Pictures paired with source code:
<<<<

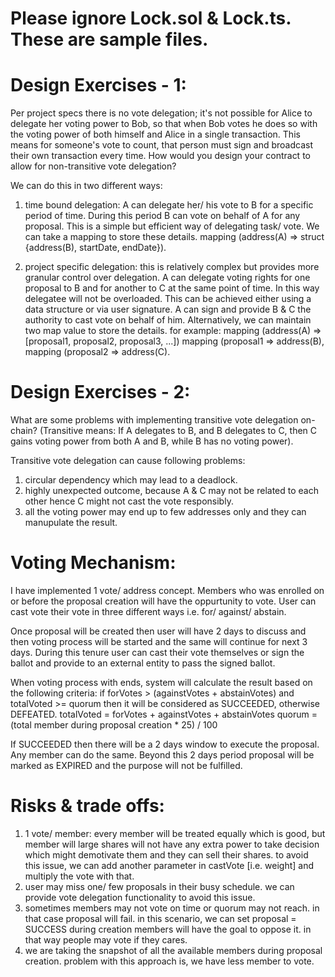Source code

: # Please ignore Lock.sol & Lock.ts. These are sample files.

# Design Exercises - 1:

Per project specs there is no vote delegation; it's not possible for Alice to delegate her voting power to Bob, so that when Bob votes he does so with the voting power of both himself and Alice in a single transaction. This means for someone's vote to count, that person must sign and broadcast their own transaction every time. How would you design your contract to allow for non-transitive vote delegation?

We can do this in two different ways:
1. time bound delegation: A can delegate her/ his vote to B for a specific period of time. During this period B can vote on behalf of A for any proposal. This is a simple but efficient way of delegating task/ vote. We can take a mapping to store these details. mapping (address(A) => struct {address(B), startDate, endDate}).

2. project specific delegation: this is relatively complex but provides more granular control over delegation. A can delegate voting rights for one proposal to B and for another to C at the same point of time. In this way delegatee will not be overloaded. This can be achieved either using a data structure or via user signature.
A can sign and provide B & C the authority to cast vote on behalf of him.
Alternatively, we can maintain two map value to store the details. for example:
mapping (address(A) => [proposal1, proposal2, proposal3, ...])
mapping (proposal1 => address(B), mapping (proposal2 => address(C).

# Design Exercises - 2:

What are some problems with implementing transitive vote delegation on-chain? (Transitive means: If A delegates to B, and B delegates to C, then C gains voting power from both A and B, while B has no voting power).

Transitive vote delegation can cause following problems:
1. circular dependency which may lead to a deadlock.
2. highly unexpected outcome, because A & C may not be related to each other hence C might not cast the vote responsibly.
3. all the voting power may end up to few addresses only and they can manupulate the result.

# Voting Mechanism:

I have implemented 1 vote/ address concept. Members who was enrolled on or before the proposal creation will have the oppurtunity to vote. User can cast vote their vote in three different ways i.e. for/ against/ abstain.

Once proposal will be created then user will have 2 days to discuss and then voting process will be started and the same will continue for next 3 days. During this tenure user can cast their vote themselves or sign the ballot and provide to an external entity to pass the signed ballot.

When voting process with ends, system will calculate the result based on the following criteria:
if forVotes > (againstVotes + abstainVotes) and totalVoted >= quorum then it will be considered as SUCCEEDED, otherwise DEFEATED.
totalVoted = forVotes + againstVotes + abstainVotes
quorum = (total member during proposal creation * 25) / 100

If SUCCEEDED then there will be a 2 days window to execute the proposal. Any member can do the same. Beyond this 2 days period proposal will be marked as EXPIRED and the purpose will not be fulfilled.

# Risks & trade offs:
1. 1 vote/ member: every member will be treated equally which is good, but member will large shares will not have any extra
    power to take decision which might demotivate them and they can sell their shares.
    to avoid this issue, we can add another parameter in castVote [i.e. weight] and multiply the vote with that.
2. user may miss one/ few proposals in their busy schedule.
    we can provide vote delegation functionality to avoid this issue.
3. sometimes members may not vote on time or quorum may not reach. in that case proposal will fail.
    in this scenario, we can set proposal = SUCCESS during creation members will have the goal to oppose it. in that way people may vote if they cares.
4. we are taking the snapshot of all the available members during proposal creation. problem with this approach is, we have  less member to vote.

>>>>

# [ABOUT THIS EXERCISE]
Count how many lines of the entries contain the word "following"; only the number should appear in the reply.

# [RESULT OF THIS EXERCISE]
2